Supreme Court hears arguments in challenge to housing regulator’s constitutionality
The Supreme Court heard arguments Wednesday over whether it should find the structure of a key housing regulator unconstitutional and void an agreement struck with the Treasury Department over the handling of revenue from the government-sponsored enterprises it oversees.
The case, Collins v. Mnuchin, centers on whether the structure of the Federal Housing Finance Agency (FHFA), the conservator of Fannie Mae and Freddie Mac, infringes on the president’s executive authority, thereby invalidating a 2012 agreement to exchange billions in Fannie and Freddie stock for capital infusions from the Treasury.

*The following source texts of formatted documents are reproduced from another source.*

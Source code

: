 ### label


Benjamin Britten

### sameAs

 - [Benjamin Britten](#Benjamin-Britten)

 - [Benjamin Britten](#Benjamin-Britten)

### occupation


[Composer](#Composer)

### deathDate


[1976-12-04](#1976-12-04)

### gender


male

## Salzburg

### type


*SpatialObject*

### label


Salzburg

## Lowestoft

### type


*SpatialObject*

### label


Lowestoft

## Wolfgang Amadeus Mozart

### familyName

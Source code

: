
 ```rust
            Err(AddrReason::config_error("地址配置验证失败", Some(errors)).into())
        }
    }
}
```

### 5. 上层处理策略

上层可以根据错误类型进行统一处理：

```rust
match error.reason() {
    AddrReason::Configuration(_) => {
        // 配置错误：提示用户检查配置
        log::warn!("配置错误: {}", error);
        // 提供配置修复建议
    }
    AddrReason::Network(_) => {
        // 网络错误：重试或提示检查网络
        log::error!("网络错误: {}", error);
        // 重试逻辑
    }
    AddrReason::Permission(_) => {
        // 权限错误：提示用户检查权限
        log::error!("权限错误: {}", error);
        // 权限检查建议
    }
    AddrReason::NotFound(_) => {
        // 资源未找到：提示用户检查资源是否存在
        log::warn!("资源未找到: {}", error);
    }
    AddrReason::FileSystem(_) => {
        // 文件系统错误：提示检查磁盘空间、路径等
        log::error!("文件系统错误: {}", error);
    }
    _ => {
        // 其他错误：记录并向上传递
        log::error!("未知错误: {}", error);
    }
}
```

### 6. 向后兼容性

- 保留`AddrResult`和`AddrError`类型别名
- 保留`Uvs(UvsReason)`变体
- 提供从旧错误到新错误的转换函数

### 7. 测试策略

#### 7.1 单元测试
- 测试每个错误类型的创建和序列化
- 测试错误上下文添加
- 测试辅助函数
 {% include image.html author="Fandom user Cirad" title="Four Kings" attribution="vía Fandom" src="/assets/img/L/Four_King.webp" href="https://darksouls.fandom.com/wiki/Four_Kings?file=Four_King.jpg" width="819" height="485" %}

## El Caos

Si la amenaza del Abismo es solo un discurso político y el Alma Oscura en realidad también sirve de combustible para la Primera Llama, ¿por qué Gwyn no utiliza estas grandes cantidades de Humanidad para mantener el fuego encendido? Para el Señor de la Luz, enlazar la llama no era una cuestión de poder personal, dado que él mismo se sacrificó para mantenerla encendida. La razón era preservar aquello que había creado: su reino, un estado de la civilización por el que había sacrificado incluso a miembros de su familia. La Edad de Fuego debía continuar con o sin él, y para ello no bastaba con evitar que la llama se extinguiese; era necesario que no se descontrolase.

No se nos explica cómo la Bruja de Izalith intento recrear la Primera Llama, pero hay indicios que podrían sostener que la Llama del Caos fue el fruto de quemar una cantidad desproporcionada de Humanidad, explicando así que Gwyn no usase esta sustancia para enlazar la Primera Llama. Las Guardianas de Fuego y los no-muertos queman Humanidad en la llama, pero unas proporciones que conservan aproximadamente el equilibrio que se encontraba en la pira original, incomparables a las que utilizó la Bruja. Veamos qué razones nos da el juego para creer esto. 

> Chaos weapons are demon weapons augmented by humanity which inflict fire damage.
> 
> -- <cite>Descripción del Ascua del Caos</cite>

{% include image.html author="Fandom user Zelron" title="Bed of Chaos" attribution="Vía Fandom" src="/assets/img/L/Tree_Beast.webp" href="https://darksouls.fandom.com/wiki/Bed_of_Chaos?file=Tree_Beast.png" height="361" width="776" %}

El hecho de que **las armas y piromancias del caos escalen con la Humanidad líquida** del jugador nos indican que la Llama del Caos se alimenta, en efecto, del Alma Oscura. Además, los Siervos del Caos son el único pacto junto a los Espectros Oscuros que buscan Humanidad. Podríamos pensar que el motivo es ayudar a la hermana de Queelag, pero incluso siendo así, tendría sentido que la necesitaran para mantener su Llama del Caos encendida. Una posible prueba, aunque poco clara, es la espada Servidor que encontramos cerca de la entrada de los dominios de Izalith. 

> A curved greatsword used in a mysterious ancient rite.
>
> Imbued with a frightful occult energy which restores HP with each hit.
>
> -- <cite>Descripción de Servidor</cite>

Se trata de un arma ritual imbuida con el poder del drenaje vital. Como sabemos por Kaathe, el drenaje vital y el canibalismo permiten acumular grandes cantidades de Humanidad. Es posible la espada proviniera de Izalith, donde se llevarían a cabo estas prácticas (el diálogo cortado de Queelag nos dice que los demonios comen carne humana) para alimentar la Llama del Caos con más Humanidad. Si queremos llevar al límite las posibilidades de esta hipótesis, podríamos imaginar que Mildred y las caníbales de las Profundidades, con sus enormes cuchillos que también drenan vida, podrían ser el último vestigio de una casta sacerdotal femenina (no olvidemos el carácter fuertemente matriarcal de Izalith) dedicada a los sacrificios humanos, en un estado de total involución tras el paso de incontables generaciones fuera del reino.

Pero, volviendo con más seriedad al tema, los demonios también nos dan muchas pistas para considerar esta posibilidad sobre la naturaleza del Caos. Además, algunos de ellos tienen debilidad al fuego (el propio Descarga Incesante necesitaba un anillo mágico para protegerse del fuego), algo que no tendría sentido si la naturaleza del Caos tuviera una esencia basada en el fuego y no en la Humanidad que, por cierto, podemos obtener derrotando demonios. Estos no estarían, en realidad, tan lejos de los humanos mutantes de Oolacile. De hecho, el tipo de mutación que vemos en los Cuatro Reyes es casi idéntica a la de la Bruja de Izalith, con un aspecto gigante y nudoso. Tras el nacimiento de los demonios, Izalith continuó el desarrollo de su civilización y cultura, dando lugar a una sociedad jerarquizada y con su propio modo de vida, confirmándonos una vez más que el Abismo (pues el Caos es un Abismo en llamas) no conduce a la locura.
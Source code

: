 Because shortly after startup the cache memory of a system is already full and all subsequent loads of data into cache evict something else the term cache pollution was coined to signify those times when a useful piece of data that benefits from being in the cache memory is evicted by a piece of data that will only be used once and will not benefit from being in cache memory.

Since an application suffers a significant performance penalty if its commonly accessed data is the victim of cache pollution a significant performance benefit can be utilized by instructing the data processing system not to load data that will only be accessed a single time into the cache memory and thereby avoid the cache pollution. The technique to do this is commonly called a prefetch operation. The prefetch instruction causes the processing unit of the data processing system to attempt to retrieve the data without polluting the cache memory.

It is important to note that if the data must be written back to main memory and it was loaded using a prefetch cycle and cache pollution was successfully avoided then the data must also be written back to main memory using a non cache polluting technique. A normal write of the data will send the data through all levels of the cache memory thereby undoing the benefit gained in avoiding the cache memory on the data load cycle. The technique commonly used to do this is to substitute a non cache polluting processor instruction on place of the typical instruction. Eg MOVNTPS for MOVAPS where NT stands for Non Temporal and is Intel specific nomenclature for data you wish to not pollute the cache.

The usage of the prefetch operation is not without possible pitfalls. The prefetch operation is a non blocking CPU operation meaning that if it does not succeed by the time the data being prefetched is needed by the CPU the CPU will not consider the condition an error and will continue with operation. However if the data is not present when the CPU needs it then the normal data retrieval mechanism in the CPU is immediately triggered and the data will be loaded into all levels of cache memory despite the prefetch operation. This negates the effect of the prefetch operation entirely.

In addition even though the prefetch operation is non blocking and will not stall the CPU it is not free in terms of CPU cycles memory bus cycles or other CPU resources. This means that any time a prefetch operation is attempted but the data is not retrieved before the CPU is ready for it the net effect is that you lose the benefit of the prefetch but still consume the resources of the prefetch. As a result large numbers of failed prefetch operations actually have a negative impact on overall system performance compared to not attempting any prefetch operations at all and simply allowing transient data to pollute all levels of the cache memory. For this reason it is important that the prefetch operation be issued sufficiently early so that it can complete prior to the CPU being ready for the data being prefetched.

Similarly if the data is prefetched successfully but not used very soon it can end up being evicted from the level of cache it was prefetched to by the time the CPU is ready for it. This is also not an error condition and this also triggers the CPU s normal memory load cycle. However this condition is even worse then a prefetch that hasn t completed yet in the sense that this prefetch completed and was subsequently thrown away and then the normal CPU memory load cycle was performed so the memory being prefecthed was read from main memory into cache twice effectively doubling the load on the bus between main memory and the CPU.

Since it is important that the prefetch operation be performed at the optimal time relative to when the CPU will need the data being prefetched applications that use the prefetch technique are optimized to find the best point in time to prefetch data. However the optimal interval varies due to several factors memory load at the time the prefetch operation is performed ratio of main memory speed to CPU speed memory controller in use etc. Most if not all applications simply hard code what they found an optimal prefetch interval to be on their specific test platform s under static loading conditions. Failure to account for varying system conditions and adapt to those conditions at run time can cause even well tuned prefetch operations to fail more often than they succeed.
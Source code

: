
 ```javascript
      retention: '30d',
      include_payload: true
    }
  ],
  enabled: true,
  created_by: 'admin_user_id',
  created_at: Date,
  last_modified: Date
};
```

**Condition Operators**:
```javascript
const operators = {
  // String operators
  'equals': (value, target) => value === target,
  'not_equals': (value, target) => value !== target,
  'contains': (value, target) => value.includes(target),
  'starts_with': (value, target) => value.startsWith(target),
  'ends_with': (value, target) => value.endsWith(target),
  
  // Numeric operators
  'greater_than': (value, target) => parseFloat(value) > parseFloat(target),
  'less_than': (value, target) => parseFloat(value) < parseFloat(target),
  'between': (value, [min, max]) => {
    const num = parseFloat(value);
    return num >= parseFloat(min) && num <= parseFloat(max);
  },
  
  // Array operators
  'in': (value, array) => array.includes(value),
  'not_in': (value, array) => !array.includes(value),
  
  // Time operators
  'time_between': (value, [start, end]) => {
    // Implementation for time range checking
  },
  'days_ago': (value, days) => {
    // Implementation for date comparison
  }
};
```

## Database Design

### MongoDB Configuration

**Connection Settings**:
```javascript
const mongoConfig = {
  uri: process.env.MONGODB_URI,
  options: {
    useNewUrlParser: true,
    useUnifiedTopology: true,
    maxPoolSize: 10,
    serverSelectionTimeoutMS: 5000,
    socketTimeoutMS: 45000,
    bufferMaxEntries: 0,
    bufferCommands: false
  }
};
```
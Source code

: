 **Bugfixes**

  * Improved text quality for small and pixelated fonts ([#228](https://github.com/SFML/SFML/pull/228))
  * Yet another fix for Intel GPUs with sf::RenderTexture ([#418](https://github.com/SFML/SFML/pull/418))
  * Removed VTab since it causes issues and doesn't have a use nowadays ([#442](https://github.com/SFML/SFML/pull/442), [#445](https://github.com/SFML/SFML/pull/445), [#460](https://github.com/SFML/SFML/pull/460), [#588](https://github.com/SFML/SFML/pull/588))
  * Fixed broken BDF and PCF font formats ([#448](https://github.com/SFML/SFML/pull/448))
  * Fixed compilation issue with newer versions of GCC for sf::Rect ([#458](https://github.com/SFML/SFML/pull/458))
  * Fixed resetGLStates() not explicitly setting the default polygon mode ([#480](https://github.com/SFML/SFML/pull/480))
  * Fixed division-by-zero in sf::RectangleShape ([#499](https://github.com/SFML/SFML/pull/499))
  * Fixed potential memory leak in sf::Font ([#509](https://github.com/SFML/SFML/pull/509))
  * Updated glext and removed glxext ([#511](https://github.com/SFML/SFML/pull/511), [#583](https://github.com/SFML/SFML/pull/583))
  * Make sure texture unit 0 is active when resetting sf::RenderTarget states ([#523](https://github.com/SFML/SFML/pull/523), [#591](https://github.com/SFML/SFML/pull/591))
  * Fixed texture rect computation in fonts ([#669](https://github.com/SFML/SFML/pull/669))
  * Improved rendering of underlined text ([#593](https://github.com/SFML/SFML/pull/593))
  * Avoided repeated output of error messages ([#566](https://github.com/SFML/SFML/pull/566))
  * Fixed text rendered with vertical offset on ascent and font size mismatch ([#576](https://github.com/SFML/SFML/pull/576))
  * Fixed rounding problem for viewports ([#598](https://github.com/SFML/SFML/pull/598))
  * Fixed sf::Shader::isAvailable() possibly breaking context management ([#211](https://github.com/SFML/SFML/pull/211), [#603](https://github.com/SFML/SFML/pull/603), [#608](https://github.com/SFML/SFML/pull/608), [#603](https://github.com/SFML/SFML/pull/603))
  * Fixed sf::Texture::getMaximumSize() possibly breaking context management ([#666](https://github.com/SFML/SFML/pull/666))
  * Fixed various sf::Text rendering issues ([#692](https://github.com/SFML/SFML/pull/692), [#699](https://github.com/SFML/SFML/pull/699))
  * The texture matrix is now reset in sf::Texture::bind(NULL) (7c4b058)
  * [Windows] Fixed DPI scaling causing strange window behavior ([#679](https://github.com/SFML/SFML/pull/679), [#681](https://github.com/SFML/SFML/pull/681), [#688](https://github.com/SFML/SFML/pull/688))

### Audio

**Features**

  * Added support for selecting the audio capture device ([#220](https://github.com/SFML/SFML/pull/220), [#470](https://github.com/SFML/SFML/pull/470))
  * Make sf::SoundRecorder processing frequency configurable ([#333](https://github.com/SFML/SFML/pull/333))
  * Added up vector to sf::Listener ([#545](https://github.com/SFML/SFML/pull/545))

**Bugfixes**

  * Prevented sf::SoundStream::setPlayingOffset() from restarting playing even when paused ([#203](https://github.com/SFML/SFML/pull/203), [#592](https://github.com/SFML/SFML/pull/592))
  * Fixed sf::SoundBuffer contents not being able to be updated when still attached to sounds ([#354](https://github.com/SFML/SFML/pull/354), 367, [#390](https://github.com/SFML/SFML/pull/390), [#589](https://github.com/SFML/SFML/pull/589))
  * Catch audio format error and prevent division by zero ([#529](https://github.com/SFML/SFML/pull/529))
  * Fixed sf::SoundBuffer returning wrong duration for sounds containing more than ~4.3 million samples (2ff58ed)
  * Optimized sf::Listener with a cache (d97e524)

Congress created the FHFA in 2008 to obtain and oversee Fannie and Freddie, two government-sponsored enterprises that collapsed during the 2007 foreclosure crisis. The FHFA, led by a single director unfireable by the president unless “for cause,” regulates Fannie and Freddie, which purchase home mortgages and package them into securities.
A group of Fannie and Freddie shareholders led by Patrick Collins argued that the FHFA director has unconstitutional independence from the president’s oversight because they cannot be fired at will, making a 2012 contract with Treasury invalid.
“FHFA sweeping claims to unlimited, standardless discretion powerfully illustrate the framers’ wisdom in refusing to vest executive authority in an unaccountable, fourth branch of government,” said David Thompson, an attorney for the shareholders.
The federal government agreed that the FHFA’s structure is unconstitutional, but insists that the 2012 agreement should stand since it was approved by an acting director and the Treasury secretary, both of whom can be fired at will by the president.
“My colleague hasn’t shown any presidential insulation on either side of the [agreement],” said Deputy Assistant Attorney General Hashim Moopan, arguing on behalf of the Treasury Department. “He hasn’t shown any reason why this court would construe the statute to create a constitutional problem rather than to avoid one.”
The court ruled 5-4 in a similar case in June that the nearly identical structure of the Consumer Financial Protection Bureau (CFPB) violated the Constitution, but solved the issue by striking down the director’s protection from at-will dismissal.
Aaron Nielson, a law professor at Brigham Young University appointed to argue in defense of the FHFA’s structure, said the agency should not be held to the same standard as the CFPB because it does not regulate privately run businesses and has less discretion than the bureau.
“The court is going to have to answer some very hard questions, including what is the constitutional basis for any of this,” he said. “Thankfully the court doesn’t need to answer any of them. Because an acting director doesn’t have 10 years to begin with.”
But arguments focused primarily on how the court should handle the 2012 contract, known as the “third amendment” to the FHFA’s original financing agreement, and less on the structure of the agency itself.
The justices focused their questions on how far the court should go in settling the dispute over the third amendment if it found the agency’s structure unconstitutional and whether such a ruling would affect other FHFA actions.
“Does that mean that everything that happened in the course of the third amendment is then void as structurally invalid because at some point, a constitutionally invalid officer entered the scene?” asked Justice Amy Coney Barrett.
Several justices asked whether the enforcement of the agreement by confirmed directors and the actions of other regulators insulated from presidential firing could be illegal under those circumstances.
Justice Elena Kagan also asked if the court would have “to deal with a great deal more and invalidate the third amendment and everything that’s followed from it” if it found the FHFA’s structure to violate the Constitution.
Thompson responded that while the court would have to go back and assess which actions were taken by FHFA directors with unconstitutional protections, the Fannie and Freddie shareholders were only seeking a ban on any further payments under the third amendment and $18.9 billion to cover the additional amount Fannie and Freddie paid over what they would have been required to pay under the previous agreement.
“No conservator or receiver has ever before been permitted to operate its ward for the exclusive benefit of the federal government,” he said.